Entries taken from a collection:
════

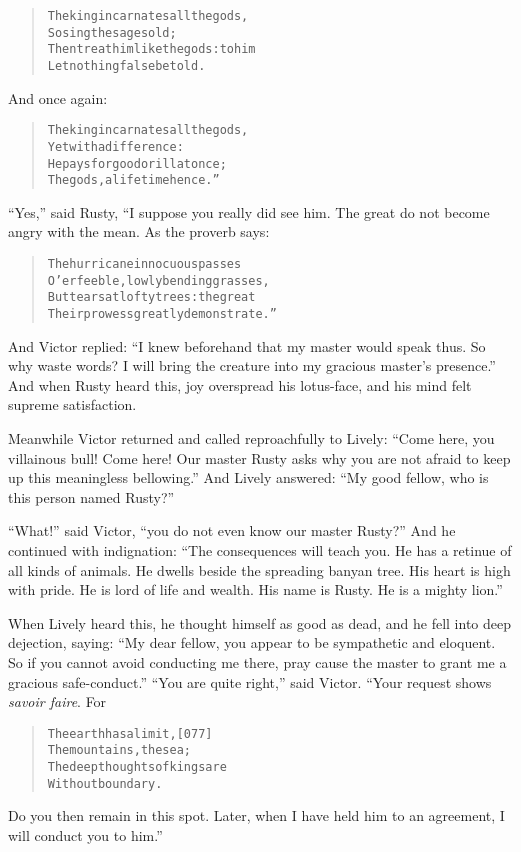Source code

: \documentclass[article, twoside, 14pt]{memoir}
\renewenvironment{verbatim}{%
\begin{quote}%
\vskip -10pt%
\begin{alltt}\normalfont\large}{\end{alltt}%
\end{quote}%
\vskip -10pt
} %
\begin{document}
\begin{verbatim}
The king incarnates all the gods,
    So sing the sages old;
Then treat him like the gods: to him
    Let nothing false be told.
\end{verbatim}
And once again:

\begin{verbatim}
The king incarnates all the gods,
    Yet with a difference:
He pays for good or ill at once;
    The gods, a lifetime hence.”
\end{verbatim}
``Yes,'' said Rusty, “I suppose you really did see him. The great
do not become angry with the mean. As the proverb says:

\begin{verbatim}
The hurricane innocuous passes
O'er feeble, lowly bending grasses,
But tears at lofty trees: the great
Their prowess greatly demonstrate.”
\end{verbatim}
And Victor replied:
``I knew beforehand that my master would speak thus. So why waste words? I will bring the creature into my gracious master's presence.''
And when Rusty heard this, joy overspread his lotus-face, and his
mind felt supreme satisfaction.

Meanwhile Victor returned and called reproachfully to Lively:
``Come here, you villainous bull! Come here! Our master Rusty asks why you are not afraid to keep up this meaningless bellowing.''
And Lively answered:
``My good fellow, who is this person named Rusty?''

``What!'' said Victor, ``you do not even know our master Rusty?''
And he continued with indignation:
``The consequences will teach you. He has a retinue of all kinds of animals. He dwells beside the spreading banyan tree. His heart is high with pride. He is lord of life and wealth. His name is Rusty. He is a mighty lion.''

When Lively heard this, he thought himself as good as dead, and he
fell into deep dejection, saying:
``My dear fellow, you appear to be sympathetic and eloquent. So if you cannot avoid conducting me there, pray cause the master to grant me a gracious safe-conduct.''
``You are quite right,'' said Victor. “Your request shows
\emph{savoir faire}. For

\begin{verbatim}
The earth has a limit,                                  [077]
    The mountains, the sea;
The deep thoughts of kings are
    Without boundary.
\end{verbatim}
Do you then remain in this spot. Later, when I have held him to an
agreement, I will conduct you to him.”
\end{document}
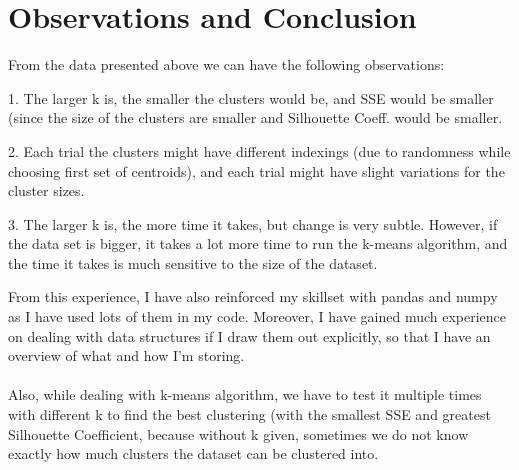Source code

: \documentclass[12pt]{article}
\begin{document}
\section*{Observations and Conclusion}
\begin{flushleft}
From the data presented above we can have the following observations:
\end{flushleft}
\begin{flushleft}
1. The larger k is, the smaller the clusters would be, and SSE would be smaller (since the size of the clusters are smaller and Silhouette Coeff. would be smaller.
\end{flushleft}

\begin{flushleft}
2. Each trial the clusters might have different indexings (due to randomness while choosing first set of centroids), and each trial might have slight variations for the cluster sizes.
\end{flushleft}
\begin{flushleft}
3. The larger k is, the more time it takes, but change is very subtle. However, if the data set is bigger, it takes a lot more time to run the k-means algorithm, and the time it takes is much sensitive to the size of the dataset.
\end{flushleft}

\begin{flushleft}
From this experience, I have also reinforced my skillset with pandas and numpy as I have used lots of them in my code. Moreover, I have gained much experience on dealing with data structures if I draw them out explicitly, so that I have an overview of what and how I'm storing. \\\\
Also, while dealing with k-means algorithm, we have to test it multiple times with different k to find the best clustering (with the smallest SSE and greatest Silhouette Coefficient, because without k given, sometimes we do not know exactly how much clusters the dataset can be clustered into.
\end{flushleft}
\end{document}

════

Exercise goal: Your answer should consist of the lines from the line with "The gods, a" to the line with "And he continued" above, repeated exactly, both ends included.

Exercise response:
    The gods, a lifetime hence.”
\end{verbatim}
``Yes,'' said Rusty, “I suppose you really did see him. The great
do not become angry with the mean. As the proverb says:

\begin{verbatim}
The hurricane innocuous passes
O'er feeble, lowly bending grasses,
But tears at lofty trees: the great
Their prowess greatly demonstrate.”
\end{verbatim}
And Victor replied:
``I knew beforehand that my master would speak thus. So why waste words? I will bring the creature into my gracious master's presence.''
And when Rusty heard this, joy overspread his lotus-face, and his
mind felt supreme satisfaction.

Meanwhile Victor returned and called reproachfully to Lively:
``Come here, you villainous bull! Come here! Our master Rusty asks why you are not afraid to keep up this meaningless bellowing.''
And Lively answered:
``My good fellow, who is this person named Rusty?''

``What!'' said Victor, ``you do not even know our master Rusty?''
And he continued with indignation:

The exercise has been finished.